Common symptoms of liver inflammation caused by hepatitis E viruses (HEV) include fever, abdominal pain, pale stools, nausea, and jaundice. Individuals at risk for this infection include persons with weakened immune systems (immunocompromised) as well as pregnant women. Immunocompromised patients often suffer from chronic infections, which is a larger problem for the Global North. Pregnant women often suffer from severe cases (fulminant hepatitis). This type of hepatitis is associated with mortality rates of up to 30 percent and occurs primarily in the Global South. The geographical differences can be explained by the fact that zoonotic, food-borne HEV strains (genotypes 3 and 4) circulate predominantly in the north, while the mainly water-borne genotypes 1 and 2 are present in the south.
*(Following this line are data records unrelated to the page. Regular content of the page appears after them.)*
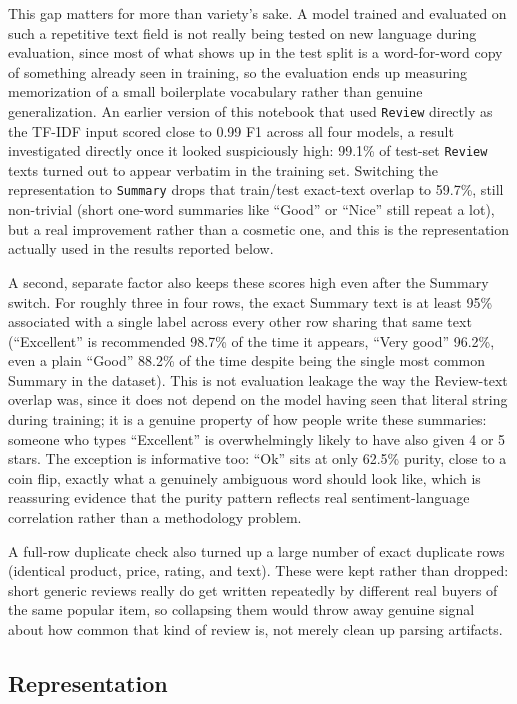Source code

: \documentclass[11pt]{article}
\begin{document}
This gap matters for more than variety's sake. A model trained and evaluated on such a
repetitive text field is not really being tested on new language during evaluation, since
most of what shows up in the test split is a word-for-word copy of something already seen
in training, so the evaluation ends up measuring memorization of a small boilerplate
vocabulary rather than genuine generalization. An earlier version of this notebook that used
\texttt{Review} directly as the TF-IDF input scored close to 0.99 F1 across all four
models, a result investigated directly once it looked suspiciously high: 99.1\% of
test-set \texttt{Review} texts turned out to appear verbatim in the training set. Switching
the representation to \texttt{Summary} drops that train/test exact-text overlap to 59.7\%,
still non-trivial (short one-word summaries like ``Good'' or ``Nice'' still repeat a lot),
but a real improvement rather than a cosmetic one, and this is the representation actually
used in the results reported below.

A second, separate factor also keeps these scores high even after the Summary switch. For
roughly three in four rows, the exact Summary text is at least 95\% associated with a
single label across every other row sharing that same text (``Excellent'' is recommended
98.7\% of the time it appears, ``Very good'' 96.2\%, even a plain ``Good'' 88.2\% of the
time despite being the single most common Summary in the dataset). This is not evaluation
leakage the way the Review-text overlap was, since it does not depend on the model having
seen that literal string during training; it is a genuine property of how people write
these summaries: someone who types ``Excellent'' is overwhelmingly likely to have also
given 4 or 5 stars. The exception is informative too: ``Ok'' sits at only 62.5\% purity,
close to a coin flip, exactly what a genuinely ambiguous word should look like, which is
reassuring evidence that the purity pattern reflects real sentiment-language correlation
rather than a methodology problem.

A full-row duplicate check also turned up a large number of exact duplicate rows
(identical product, price, rating, and text). These were kept rather than dropped: short
generic reviews really do get written repeatedly by different real buyers of the same
popular item, so collapsing them would throw away genuine signal about how common that
kind of review is, not merely clean up parsing artifacts.

\subsection{Representation}
\end{document}
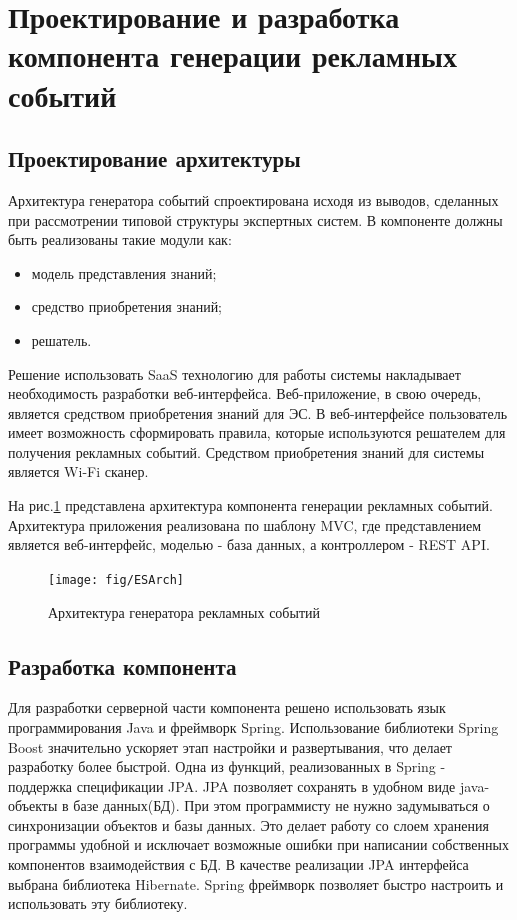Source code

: \section{Проектирование и разработка компонента генерации рекламных событий}


\subsection{Проектирование архитектуры}

Архитектура генератора событий спроектирована исходя из выводов, сделанных при рассмотрении типовой структуры экспертных систем. В компоненте должны быть реализованы такие модули как:

\begin{itemize}
	\item модель представления знаний;
	\item средство приобретения знаний;
	\item решатель.
\end{itemize}

Решение использовать SaaS технологию для работы системы накладывает необходимость разработки веб-интерфейса. Веб-приложение, в свою очередь, является средством приобретения знаний для ЭС. В веб-интерфейсе пользователь имеет возможность сформировать правила, которые используются решателем для получения рекламных событий. Средством приобретения знаний для системы является Wi-Fi сканер.

На рис.\ref{fig:ESArch} представлена архитектура компонента генерации рекламных событий. Архитектура приложения реализована по шаблону MVC, где представлением является веб-интерфейс, моделью - база данных, а контроллером - REST API.

\begin{figure}[H]
	\centering
	\texttt{[image: fig/ESArch]}
	\caption{Архитектура генератора рекламных событий}
	\label{fig:ESArch}
\end{figure}

\subsection{Разработка компонента}

Для разработки серверной части компонента решено использовать язык программирования Java и фреймворк Spring. Использование библиотеки Spring Boost значительно ускоряет этап настройки и развертывания, что делает разработку более быстрой. Одна из функций, реализованных в Spring - поддержка спецификации JPA. JPA позволяет сохранять в удобном виде java-объекты в базе данных(БД). При этом программисту не нужно задумываться о синхронизации объектов и базы данных. Это делает работу со слоем хранения программы удобной и исключает возможные ошибки при написании собственных компонентов взаимодействия с БД. В качестве реализации JPA интерфейса выбрана библиотека Hibernate. Spring фреймворк позволяет быстро настроить и использовать эту библиотеку.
So far no vaccines against HEV have been authorised in Europe. Although there are medicines that are used to treat infections, the treatment options are still limited and associated with strong side effects or the development of resistance. This is also due to a lack of understanding of large parts of the viral life cycle.
Viral Polyprotein pORF1 – Central to the Production of the Viral Genome and Yet Almost Unknown
The reproduction of HEV's genetic information (genome replication) is mediated via the viral polyprotein pORF1. This protein consists of multiple domains. A protein domain is a stably folded structure within a protein that is functionally and structurally independent of adjacent protein segments. pORF1 is the central protein for replication (replicase), which means it is responsible for the reproduction of the virus' genetic information. However, little else is known about pORF1, including its exact location within infected cells.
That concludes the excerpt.